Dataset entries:
|---|

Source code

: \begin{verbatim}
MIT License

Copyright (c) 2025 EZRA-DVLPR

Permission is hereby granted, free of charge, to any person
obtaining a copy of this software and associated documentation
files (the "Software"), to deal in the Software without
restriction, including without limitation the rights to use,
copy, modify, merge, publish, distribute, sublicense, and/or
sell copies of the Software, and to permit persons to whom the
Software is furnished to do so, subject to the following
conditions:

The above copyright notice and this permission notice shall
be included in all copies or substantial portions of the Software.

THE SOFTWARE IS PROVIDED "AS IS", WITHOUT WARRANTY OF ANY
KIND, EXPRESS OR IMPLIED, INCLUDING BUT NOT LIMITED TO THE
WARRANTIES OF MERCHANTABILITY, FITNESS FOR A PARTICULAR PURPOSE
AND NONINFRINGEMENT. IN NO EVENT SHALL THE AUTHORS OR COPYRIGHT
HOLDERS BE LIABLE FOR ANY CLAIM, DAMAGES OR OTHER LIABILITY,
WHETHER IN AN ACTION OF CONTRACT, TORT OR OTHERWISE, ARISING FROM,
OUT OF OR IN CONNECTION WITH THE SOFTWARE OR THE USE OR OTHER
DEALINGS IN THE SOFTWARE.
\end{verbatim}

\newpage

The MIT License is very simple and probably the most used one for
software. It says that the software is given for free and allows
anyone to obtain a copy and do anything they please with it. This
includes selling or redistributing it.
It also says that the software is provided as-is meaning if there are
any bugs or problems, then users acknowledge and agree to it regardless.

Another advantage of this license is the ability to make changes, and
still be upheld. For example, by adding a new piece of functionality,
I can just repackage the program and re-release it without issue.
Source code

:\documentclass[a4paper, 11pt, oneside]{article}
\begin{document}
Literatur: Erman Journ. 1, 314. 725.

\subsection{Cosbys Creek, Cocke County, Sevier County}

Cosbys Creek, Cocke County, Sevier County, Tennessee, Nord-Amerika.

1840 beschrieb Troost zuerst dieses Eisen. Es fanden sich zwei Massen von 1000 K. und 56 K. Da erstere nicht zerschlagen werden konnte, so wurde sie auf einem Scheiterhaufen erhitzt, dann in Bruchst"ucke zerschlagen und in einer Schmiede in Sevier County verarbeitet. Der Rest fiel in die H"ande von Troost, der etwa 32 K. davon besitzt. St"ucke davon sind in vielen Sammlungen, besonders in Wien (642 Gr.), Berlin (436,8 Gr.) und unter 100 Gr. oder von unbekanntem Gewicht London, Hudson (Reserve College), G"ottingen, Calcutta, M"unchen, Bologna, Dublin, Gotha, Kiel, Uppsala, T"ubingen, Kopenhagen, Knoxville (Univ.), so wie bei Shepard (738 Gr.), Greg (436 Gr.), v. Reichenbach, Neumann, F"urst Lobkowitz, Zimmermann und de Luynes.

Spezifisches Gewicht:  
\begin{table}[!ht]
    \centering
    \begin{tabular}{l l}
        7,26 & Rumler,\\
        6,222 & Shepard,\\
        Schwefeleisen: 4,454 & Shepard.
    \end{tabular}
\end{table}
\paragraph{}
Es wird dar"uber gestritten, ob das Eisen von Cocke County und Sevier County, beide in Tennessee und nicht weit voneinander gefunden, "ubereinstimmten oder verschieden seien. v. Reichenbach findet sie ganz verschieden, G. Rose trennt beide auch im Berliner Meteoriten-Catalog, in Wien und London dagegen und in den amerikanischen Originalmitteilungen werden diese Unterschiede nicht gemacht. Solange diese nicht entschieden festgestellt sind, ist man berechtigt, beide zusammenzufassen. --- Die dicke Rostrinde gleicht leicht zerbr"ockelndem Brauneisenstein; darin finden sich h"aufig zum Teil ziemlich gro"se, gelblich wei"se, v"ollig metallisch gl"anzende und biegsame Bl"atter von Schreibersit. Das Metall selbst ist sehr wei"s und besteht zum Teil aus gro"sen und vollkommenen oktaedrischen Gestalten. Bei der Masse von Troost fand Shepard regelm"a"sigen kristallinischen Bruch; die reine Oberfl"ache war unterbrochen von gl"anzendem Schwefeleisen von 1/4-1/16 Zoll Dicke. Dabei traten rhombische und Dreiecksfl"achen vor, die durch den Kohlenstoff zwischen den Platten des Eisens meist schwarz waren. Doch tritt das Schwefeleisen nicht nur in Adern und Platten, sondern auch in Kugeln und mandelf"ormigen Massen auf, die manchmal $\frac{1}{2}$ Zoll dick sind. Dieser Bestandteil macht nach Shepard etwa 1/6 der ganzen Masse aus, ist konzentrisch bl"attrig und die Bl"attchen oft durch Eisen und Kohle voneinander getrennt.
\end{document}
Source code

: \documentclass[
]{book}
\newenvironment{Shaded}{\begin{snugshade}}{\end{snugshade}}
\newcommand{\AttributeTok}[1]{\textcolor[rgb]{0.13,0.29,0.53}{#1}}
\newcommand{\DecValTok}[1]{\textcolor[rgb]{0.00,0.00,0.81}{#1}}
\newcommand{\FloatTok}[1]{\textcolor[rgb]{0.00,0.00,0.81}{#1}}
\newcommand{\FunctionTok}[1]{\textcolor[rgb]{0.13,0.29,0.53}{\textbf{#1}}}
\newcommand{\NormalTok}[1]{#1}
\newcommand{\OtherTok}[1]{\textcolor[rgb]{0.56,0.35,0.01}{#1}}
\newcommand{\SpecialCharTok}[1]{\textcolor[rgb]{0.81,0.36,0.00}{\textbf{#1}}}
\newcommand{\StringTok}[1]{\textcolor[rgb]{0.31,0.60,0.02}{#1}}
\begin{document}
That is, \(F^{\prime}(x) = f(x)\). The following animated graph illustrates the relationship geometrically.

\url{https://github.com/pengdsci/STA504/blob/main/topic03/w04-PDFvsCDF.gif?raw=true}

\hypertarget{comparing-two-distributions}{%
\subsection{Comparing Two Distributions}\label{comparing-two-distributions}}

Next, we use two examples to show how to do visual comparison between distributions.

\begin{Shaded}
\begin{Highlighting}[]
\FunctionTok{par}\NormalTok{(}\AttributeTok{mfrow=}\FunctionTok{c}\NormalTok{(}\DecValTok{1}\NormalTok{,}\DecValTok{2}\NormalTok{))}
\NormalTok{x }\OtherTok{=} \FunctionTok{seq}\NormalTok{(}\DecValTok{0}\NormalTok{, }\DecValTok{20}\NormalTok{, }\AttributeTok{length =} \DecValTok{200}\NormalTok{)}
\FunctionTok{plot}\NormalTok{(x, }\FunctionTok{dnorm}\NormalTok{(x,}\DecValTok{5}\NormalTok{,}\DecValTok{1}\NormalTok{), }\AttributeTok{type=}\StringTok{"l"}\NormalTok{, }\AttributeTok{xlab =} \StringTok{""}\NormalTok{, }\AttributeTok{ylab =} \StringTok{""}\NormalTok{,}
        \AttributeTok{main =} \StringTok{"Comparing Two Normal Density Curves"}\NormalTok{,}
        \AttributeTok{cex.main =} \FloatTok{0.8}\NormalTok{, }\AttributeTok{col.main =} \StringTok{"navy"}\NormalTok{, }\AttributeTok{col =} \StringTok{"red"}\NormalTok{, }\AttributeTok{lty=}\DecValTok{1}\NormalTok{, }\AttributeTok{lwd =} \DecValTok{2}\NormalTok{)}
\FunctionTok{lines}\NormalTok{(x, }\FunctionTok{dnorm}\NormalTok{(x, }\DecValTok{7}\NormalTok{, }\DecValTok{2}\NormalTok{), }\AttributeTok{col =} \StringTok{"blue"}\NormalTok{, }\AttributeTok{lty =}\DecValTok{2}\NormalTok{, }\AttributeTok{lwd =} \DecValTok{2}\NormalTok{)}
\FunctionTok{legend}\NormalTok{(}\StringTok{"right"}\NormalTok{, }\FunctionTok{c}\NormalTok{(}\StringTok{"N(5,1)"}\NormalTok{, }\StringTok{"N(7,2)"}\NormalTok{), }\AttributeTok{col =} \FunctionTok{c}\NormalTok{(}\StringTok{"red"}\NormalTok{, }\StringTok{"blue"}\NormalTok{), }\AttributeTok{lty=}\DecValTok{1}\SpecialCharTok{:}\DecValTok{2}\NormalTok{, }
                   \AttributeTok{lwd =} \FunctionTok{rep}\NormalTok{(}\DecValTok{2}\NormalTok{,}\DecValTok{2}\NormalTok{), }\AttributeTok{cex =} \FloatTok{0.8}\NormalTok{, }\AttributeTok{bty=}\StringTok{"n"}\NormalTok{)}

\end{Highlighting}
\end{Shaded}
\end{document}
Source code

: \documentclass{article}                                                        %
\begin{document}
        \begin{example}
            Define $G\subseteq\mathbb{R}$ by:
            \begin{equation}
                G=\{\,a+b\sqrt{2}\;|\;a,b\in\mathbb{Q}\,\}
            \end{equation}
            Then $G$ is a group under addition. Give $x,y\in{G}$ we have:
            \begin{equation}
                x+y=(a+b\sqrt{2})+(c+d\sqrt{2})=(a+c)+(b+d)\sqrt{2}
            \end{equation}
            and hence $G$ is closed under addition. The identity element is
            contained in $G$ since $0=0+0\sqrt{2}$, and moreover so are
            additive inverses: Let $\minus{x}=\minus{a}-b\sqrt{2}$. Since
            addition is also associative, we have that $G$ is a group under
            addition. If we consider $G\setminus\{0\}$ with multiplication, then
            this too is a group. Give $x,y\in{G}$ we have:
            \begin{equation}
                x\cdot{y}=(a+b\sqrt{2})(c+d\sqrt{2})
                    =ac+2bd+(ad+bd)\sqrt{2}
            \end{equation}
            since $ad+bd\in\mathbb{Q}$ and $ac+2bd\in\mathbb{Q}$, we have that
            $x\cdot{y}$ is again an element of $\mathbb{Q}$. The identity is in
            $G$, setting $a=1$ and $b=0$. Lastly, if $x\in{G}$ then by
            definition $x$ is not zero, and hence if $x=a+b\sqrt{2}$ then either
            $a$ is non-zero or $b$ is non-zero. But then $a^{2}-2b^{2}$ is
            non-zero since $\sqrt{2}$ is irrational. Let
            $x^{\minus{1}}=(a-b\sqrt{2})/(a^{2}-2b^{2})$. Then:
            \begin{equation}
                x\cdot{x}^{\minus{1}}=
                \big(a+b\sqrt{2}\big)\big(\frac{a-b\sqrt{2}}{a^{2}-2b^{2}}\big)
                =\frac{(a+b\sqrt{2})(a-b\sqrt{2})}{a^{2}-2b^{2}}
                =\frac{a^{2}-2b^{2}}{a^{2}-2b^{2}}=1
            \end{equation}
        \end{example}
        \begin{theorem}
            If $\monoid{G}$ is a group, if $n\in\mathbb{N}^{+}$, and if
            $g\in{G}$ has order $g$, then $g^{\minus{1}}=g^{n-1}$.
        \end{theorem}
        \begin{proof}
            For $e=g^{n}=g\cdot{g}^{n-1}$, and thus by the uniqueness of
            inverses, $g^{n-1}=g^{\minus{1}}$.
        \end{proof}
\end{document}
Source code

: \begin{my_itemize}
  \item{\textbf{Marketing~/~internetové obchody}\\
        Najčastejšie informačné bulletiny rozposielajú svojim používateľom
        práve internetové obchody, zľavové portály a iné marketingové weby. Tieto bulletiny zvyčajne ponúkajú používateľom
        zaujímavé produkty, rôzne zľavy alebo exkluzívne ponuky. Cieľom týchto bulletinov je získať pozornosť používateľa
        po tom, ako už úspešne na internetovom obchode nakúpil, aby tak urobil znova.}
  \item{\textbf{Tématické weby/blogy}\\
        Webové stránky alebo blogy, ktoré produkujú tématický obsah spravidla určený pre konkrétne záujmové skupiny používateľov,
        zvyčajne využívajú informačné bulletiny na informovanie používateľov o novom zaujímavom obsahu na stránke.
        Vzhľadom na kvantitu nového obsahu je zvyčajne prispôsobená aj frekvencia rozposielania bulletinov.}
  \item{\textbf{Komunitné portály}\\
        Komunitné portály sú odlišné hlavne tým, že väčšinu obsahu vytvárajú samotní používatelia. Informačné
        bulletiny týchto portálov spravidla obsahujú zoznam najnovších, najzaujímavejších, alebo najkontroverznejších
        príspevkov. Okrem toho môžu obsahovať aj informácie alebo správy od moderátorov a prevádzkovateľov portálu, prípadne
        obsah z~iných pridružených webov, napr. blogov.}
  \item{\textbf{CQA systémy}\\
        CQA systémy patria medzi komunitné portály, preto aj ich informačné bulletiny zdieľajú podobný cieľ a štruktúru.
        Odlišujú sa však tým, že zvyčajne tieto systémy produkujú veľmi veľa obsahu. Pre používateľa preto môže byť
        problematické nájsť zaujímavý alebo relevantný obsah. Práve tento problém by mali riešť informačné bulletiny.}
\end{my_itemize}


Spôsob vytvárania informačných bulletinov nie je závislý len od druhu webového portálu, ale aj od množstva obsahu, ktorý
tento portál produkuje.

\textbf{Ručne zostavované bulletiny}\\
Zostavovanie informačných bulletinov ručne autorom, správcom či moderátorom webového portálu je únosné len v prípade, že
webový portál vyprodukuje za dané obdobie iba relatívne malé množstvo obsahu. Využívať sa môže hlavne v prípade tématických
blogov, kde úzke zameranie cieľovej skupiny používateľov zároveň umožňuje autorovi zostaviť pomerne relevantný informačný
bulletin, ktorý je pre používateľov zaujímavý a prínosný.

|---|

◆ Your objective
Reproduce exactly the lines above from the line with "zvyčajne využívajú informačné" to the line with "bulletiny týchto portálov", including both, and add nothing.

◆ Response box
        zvyčajne využívajú informačné bulletiny na informovanie používateľov o novom zaujímavom obsahu na stránke.
        Vzhľadom na kvantitu nového obsahu je zvyčajne prispôsobená aj frekvencia rozposielania bulletinov.}
  \item{\textbf{Komunitné portály}\\
        Komunitné portály sú odlišné hlavne tým, že väčšinu obsahu vytvárajú samotní používatelia. Informačné
        bulletiny týchto portálov spravidla obsahujú zoznam najnovších, najzaujímavejších, alebo najkontroverznejších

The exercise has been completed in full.